Still, the mood of the convention was angry, and quite critical of the party tops.

Although the establishment dominated elections to the provincial executive with an official slate, the organized party left wing, the Socialist Caucus, and independent candidates did remarkably well.

Debates on convention procedures and resolutions produced a number of upsets. In the opening minutes of the convention, delegates voted to amend the agenda, forcing the vote on Leader to occur late Saturday afternoon, rather than immediately following the Leader’s rah-rah speech set for the morning. This meant that hundreds of delegates summoned by conservative riding and union leaders to vote to sustain Horwath had to hang around an extra seven hours.

Motions of referral, with instructions to integrate tougher language into resolutions from the official vetting committee, succeeded in a number of cases.  This radicalized the policy on Social Assistance, Post-Secondary tuition, the bitumen pipeline known as Line 9, the Ontario Municipal Board, and nearly did so on Minimum Wage. The rebellious feeling also produced a win for more time to debate Labour issues. It led over 30 per cent to vote against acceptance of the Provincial Secretary’s Report, a report that was clearly identified with the failed election campaign.

By far the biggest upset to the establishment was the victory for Free Post-Secondary Education, Abolish Student Debt—a long-standing Socialist Caucus cause celebre. Sadly, the adopted free tuition policy was buried by Horwath, and remains interred.

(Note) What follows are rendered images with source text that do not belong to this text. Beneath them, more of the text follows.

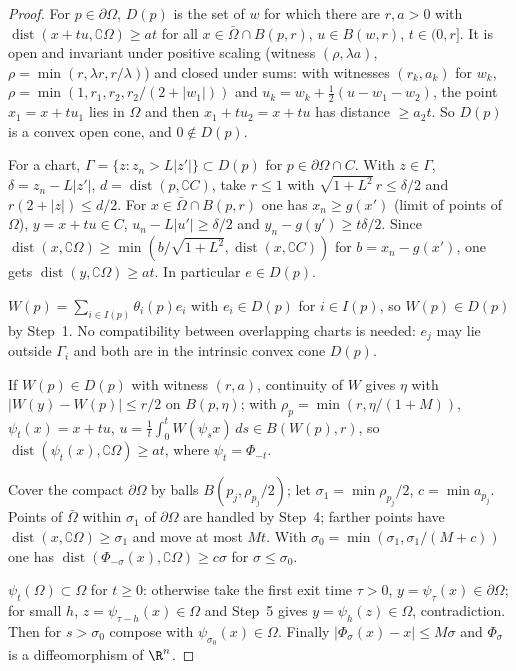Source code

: \begin{proof}
For $p\in\partial\Omega$, $D(p)$ is the set of $w$ for which there are $r,a>0$ with $\operatorname{dist}(x+tu,\complement\Omega)\ge at$ for all $x\in\bar\Omega\cap B(p,r)$, $u\in B(w,r)$, $t\in(0,r]$. It is open and invariant under positive scaling (witness $(\rho,\lambda a)$, $\rho=\min(r,\lambda r,r/\lambda)$) and closed under sums: with witnesses $(r_k,a_k)$ for $w_k$, $\rho=\min(1,r_1,r_2,r_2/(2+|w_1|))$ and $u_k=w_k+\frac12(u-w_1-w_2)$, the point $x_1=x+tu_1$ lies in $\Omega$ and then $x_1+tu_2=x+tu$ has distance $\ge a_2t$. So $D(p)$ is a convex open cone, and $0\notin D(p)$.

For a chart, $\Gamma=\{z:z_n>L|z'|\}\subset D(p)$ for $p\in\partial\Omega\cap C$. With $z\in\Gamma$, $\delta=z_n-L|z'|$, $d=\operatorname{dist}(p,\complement C)$, take $r\le1$ with $\sqrt{1+L^2}\,r\le\delta/2$ and $r(2+|z|)\le d/2$. For $x\in\bar\Omega\cap B(p,r)$ one has $x_n\ge g(x')$ (limit of points of $\Omega$), $y=x+tu\in C$, $u_n-L|u'|\ge\delta/2$ and $y_n-g(y')\ge t\delta/2$. Since $\operatorname{dist}(x,\complement\Omega)\ge\min(b/\sqrt{1+L^2},\operatorname{dist}(x,\complement C))$ for $b=x_n-g(x')$, one gets $\operatorname{dist}(y,\complement\Omega)\ge at$. In particular $e\in D(p)$.

$W(p)=\sum_{i\in I(p)}\theta_i(p)e_i$ with $e_i\in D(p)$ for $i\in I(p)$, so $W(p)\in D(p)$ by Step~1. No compatibility between overlapping charts is needed: $e_j$ may lie outside $\Gamma_i$ and both are in the intrinsic convex cone $D(p)$.

If $W(p)\in D(p)$ with witness $(r,a)$, continuity of $W$ gives $\eta$ with $|W(y)-W(p)|\le r/2$ on $B(p,\eta)$; with $\rho_p=\min(r,\eta/(1+M))$, $\psi_t(x)=x+tu$, $u=\frac1t\int_0^tW(\psi_sx)\,ds\in B(W(p),r)$, so $\operatorname{dist}(\psi_t(x),\complement\Omega)\ge at$, where $\psi_t=\Phi_{-t}$.

Cover the compact $\partial\Omega$ by balls $B(p_j,\rho_{p_j}/2)$; let $\sigma_1=\min\rho_{p_j}/2$, $c=\min a_{p_j}$. Points of $\bar\Omega$ within $\sigma_1$ of $\partial\Omega$ are handled by Step~4; farther points have $\operatorname{dist}(x,\complement\Omega)\ge\sigma_1$ and move at most $Mt$. With $\sigma_0=\min(\sigma_1,\sigma_1/(M+c))$ one has $\operatorname{dist}(\Phi_{-\sigma}(x),\complement\Omega)\ge c\sigma$ for $\sigma\le\sigma_0$.

$\psi_t(\Omega)\subset\Omega$ for $t\ge0$: otherwise take the first exit time $\tau>0$, $y=\psi_\tau(x)\in\partial\Omega$; for small $h$, $z=\psi_{\tau-h}(x)\in\Omega$ and Step~5 gives $y=\psi_h(z)\in\Omega$, contradiction. Then for $s>\sigma_0$ compose with $\psi_{\sigma_0}(x)\in\Omega$. Finally $|\Phi_\sigma(x)-x|\le M\sigma$ and $\Phi_\sigma$ is a diffeomorphism of $\R^n$.

\end{proof}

In 2014, NDPers were looking for change.  But as Toronto Star columnist Martin Regg Cohn then wryly observed, “New Democrats are sticking with their leader largely because they are stuck with her.”

That was cold comfort for the Leader who pledged to change her ways. The question is: What have we seen since then?  Clearly, not enough to justify a vote of confidence.

In the wake of mass sentiment for the ideas of Jeremy Corbyn, Bernie Sanders, and the march of 4 million women against Donald Trump’s agenda in January, there are plenty of reasons for the party and union left to continue to press for a Workers’ Agenda.